Being on this D.Min programme has been so life giving to me. Time to study, reflect, interact with others, in a way that helped my faith, the growth of our community, and brought opportunities I didn't expect for teaching/speaking/coaching/training, outside my own church community.
I get lots of people asking how much work is a Doctor of Ministry, how many years, what kind of work does it take. I've already written about the difference between professional and academic doctorates here.
Here is a summary of some of the answers I give:
1. It's what you make of it. Put in little and you'll get little out. Put in too little and you'll get nothing.
2. Expect to work hard, why else engage on a doctorate unless you expect to be stretched to the limit, and not have the time, and wonder how you are ever going to complete it. A doctorate should have you falling over the finish line, with exhaustion, otherwise everyone would do them.
3. I took two years very part time masters research, and then for the last year, have done about 20 hours a week, reading, writing, so maybe over 1,000 hours of research, not including advances, course, and other assignments, and time in ministry that is applicable to this. Maybe 2,000 hours in total with related ministry experience and study that goes with it.
4. There are two stages, the guided, cohort research that you have to pass with a GPA of 3.0 ( a 'B'), and then the doctoral dissertation. Most people quit before going onto the dissertation, up to 50% more of people, become 'ABD', all but dissertations. You can take 7 years on some programmes, but stats show very few do by then. Get it done early, or you likely won't at all. There are some notable exceptions.
5. I will produce a 160 page dissertation, that tries to sum up my learning, show my research and application.

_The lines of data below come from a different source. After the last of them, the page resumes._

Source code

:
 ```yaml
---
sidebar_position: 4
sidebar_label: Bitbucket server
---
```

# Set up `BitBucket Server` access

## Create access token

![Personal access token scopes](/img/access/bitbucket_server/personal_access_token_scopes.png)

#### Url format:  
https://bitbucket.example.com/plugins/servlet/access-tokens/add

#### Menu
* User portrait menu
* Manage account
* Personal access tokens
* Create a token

The hardest bit has been the last 5 months. The writing of the dissertation has been enjoyable and tiring, but editing, with footnotes, style formats, grammar and punctuation, are all elements that are just a grueling grind. I have never read so little as I have in the last few months, as I attend to editing.
And now, I am testing out the waters of moving onto a P.hd. At this stage of life, I don't have the finances to do a new research project for 3 -4 years full time, and it would take me out of the ministry I feel called to. And 7-8 years part time doesn't appeal either. So I am looking to parlez this doctoral dissertation into a P.hD dissertation, which would take another 2-3 years part time work, and would involved editing and adding some material. It's pragmatic, takes my research further, and open more teaching doors.
Meantime I have some book projects to work on next year. But before then, I need to finish my editing, submit 1st week of jan, pass my viva and graduate end of April!